Ralph meets up with friends at a local bar (including rock legend Bo Diddley) and once again recounts the story of his curse to them. Walking out into the streets he is hit by a car being driven by none other than Mona's latest incarnation, a local singer (Tawny Fere). Immediately warning her off him Ralph runs off, but a portentous dream reinvigorates him to try and save her life now that events have been set in motion. He goes looking for her and discovers a flyer with her band playing at a local club. When he goes to visit her, the two hit it off immediately much to the dismay of Mona's manager/ex-boyfriend, an eccentric mortuary owner named Stanley (Thomas Dolby). After Ralph is unable to adequately say what he does for a living, he states that he's in a band. Realizing that he actually is a decent musician after hundreds of years of piano and guitar lessons, he and his friends start the band Rockula, playing up his vampirism as the band's gimmick. Rockula's first gig is a success and the band quickly becomes a hit. Ralph and Mona start dating and even start collaborating musically, writing songs and filming a video together. Stanley sees this as a threat and seeks the council of a local Psychic, Madame Ben-Wa who reveals that Ralph is a vampire. He begins a plot to kill Ralph and cryogenically freeze Mona using equipment from his mortuary so he'll have her forever.
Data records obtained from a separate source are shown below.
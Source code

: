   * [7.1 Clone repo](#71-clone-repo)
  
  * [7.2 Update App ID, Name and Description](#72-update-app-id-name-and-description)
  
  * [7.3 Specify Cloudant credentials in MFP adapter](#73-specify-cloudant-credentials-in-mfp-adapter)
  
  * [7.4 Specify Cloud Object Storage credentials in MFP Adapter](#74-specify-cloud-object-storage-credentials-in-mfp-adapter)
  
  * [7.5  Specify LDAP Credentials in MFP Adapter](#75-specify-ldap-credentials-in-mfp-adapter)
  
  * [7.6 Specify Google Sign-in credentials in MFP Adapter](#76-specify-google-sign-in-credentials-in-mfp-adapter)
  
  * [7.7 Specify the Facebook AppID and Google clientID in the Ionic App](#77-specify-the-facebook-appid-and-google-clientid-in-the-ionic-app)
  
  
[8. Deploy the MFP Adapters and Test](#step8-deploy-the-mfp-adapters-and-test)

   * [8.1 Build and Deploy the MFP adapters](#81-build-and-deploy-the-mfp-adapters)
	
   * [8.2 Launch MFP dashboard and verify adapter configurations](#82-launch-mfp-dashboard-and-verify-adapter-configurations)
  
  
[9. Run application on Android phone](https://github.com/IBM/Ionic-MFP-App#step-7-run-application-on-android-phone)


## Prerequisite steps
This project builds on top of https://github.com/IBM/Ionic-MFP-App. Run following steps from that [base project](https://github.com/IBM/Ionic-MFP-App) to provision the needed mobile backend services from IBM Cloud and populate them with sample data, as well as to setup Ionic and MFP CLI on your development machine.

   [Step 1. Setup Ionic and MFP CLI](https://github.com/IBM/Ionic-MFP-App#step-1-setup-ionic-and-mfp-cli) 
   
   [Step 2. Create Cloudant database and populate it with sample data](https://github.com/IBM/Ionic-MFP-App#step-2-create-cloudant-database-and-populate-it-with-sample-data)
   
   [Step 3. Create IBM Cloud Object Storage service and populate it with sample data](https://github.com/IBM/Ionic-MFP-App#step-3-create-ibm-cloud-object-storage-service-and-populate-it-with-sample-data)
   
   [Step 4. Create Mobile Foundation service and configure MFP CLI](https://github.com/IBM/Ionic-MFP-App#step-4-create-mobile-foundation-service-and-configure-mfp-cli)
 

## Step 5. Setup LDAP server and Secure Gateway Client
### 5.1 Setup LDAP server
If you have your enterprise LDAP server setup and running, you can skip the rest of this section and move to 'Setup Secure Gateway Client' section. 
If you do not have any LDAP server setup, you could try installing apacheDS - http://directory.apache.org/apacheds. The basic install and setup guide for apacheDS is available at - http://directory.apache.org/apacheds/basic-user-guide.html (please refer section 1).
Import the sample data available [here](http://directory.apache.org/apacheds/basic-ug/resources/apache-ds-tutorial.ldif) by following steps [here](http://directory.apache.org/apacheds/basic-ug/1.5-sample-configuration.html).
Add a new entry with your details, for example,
Ralph and Mona have dinner with Phoebe and her latest beau, which proves awkward as Phoebe makes no secret of her unnaturally long life, referring to things such as George Washington's bedroom prowess and speaking to Mona as if she's known her for years. The evening culminates in an impromptu musical number by Phoebe. On the drive home, rather than have Mona think he and his mother are crazy, he reveals that he is a vampire and tells her the details of the curse. Mona is skeptical until Ralph half-transforms into a bat in front of her. Disturbed by this, Mona drives off and leaves town. Halloween comes and Rockula is scheduled to perform. Stanley appears, dressed as a pirate, with a hambone, having been directed to do so by Madame Ben-Wa. Mona, having admitted that she loves Ralph returns and meets him on stage, only to be kidnapped and carted away by Stanley, who prepares to place her in the cryogenic freezing chamber. Ralph's reflection tells him where to find Mona and he comes to the rescue. Stanley and Ralph duel with Stanley wielding the hambone and Ralph wielding the rhinestone peg-leg. Madame Ben-Wa is then revealed to be Phoebe, who has orchestrated the curse for years, scared that Ralph will leave the nest. Phoebe apologizes, realizing that she needs to let Ralph grow up, but is knocked out by Stanley. Ralph then again half-transforms into a bat, scaring Stanley into falling into his own freezing chamber. Having saved Mona's life the curse is broken, and the two leave the club together happily.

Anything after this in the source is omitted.